Lindsay turns her head away. I can see in her eyes as she does mine. Her mind wanders. She questions such statements. She then looks back to me. "I don't understand. Has she ever made love?"
"I honestly don't know. If she has, it was never with me. Well, not as adults. We dated lifetimes ago. God we were kids she was only eighteen. She was different then. This, who she is here are two very separate people. Polar opposites. When we were young, sex with
her was innocent and beautiful. She wanted to feel everything and explore. She was playful and loving, in a way that you never wanted to let her go. She gave me her heart and soul then. Now, I have her friendship and her body. Back then, I was young, very young. Stupid. I had my own issues going on. I was selfish. Overwhelmed. I got into my own troubles. She wanted to stand by me, didn’t care distance or circumstance. Instead, I pushed her out of my life, like a fool. I am grateful everyday she is here again. She never let me go. She found me. She fought for me. There is so much now she will never tell or show. I accept and focus on my gratitude she never did.”
“Wow. How long?” Lindsay turns sideways sitting, moving her long lean legs folded beside her.
“How long what?” I am confused.
“How long have you known one another? When did this all begin? This love story?”
“Lindsay, I do not know if you can call this a love story. It's been twenty-one years since we first met. Lived together now for? Wow, it is little over nine years now. Understand it has taken five of those years to get her to open her eyes and look at me during sex. We simply do not discuss it. This is all things; we simply don’t discuss. We accept."

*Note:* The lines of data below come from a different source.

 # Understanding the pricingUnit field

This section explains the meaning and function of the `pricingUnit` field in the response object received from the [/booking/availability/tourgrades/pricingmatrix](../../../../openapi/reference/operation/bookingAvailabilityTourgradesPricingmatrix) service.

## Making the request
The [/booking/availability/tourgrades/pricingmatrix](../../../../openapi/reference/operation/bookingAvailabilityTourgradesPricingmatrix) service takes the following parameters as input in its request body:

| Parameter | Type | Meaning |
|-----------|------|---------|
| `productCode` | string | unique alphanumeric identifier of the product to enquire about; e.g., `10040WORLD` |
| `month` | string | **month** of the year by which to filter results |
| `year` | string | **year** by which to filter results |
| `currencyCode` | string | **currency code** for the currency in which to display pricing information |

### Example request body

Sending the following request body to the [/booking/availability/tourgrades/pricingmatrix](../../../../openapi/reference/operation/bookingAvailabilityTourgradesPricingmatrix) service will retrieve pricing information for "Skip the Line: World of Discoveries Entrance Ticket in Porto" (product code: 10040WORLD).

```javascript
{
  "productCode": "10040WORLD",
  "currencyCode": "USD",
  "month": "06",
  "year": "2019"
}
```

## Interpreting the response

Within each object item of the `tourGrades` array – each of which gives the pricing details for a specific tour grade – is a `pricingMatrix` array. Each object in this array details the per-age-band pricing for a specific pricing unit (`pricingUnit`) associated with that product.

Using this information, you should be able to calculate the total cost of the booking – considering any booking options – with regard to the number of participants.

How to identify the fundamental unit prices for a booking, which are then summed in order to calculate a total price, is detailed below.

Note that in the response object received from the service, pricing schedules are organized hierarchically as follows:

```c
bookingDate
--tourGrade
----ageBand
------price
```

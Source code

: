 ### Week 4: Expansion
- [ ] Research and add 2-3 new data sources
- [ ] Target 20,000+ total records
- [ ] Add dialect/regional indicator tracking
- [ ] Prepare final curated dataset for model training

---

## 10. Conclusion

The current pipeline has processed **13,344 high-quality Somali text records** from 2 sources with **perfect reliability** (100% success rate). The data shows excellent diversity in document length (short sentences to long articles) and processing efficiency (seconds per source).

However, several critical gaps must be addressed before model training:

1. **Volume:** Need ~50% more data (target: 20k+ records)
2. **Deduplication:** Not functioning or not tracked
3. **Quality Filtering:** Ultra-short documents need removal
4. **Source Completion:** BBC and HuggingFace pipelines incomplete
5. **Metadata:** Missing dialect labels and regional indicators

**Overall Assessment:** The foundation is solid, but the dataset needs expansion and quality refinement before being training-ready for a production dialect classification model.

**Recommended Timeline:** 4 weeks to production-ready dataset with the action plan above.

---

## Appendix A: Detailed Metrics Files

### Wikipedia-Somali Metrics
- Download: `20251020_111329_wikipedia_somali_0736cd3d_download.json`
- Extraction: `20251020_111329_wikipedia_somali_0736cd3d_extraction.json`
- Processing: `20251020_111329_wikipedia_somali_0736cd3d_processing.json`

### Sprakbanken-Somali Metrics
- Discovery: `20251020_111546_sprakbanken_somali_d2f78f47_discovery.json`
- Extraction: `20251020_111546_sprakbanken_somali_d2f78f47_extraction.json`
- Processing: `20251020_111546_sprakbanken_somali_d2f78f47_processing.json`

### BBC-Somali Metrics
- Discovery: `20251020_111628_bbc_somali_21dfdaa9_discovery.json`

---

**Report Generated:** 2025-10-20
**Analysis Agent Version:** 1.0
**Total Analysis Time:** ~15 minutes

"Probably because, when you really love someone, you love all of them, their weakness as much as their strengths. Ben are you really both so blind to see? The way you accept one another, is true love. Do you have any idea how many of us only dream of such acceptance?”
I am now silent. I stare down at the empty glass between my fingers. Reflecting how right she is. There is no chance. “I accept this all, because I will never lose her again. That is how we live.”
“May I ask one more question?”
I tap the side of the glass with my fingers. “This is certainly different post sex talk than I am used to. What is it, you still wish to know?”
Lindsay is then quick to ask. “Have you ever wanted to make love to her? That is, since she returned to your life?"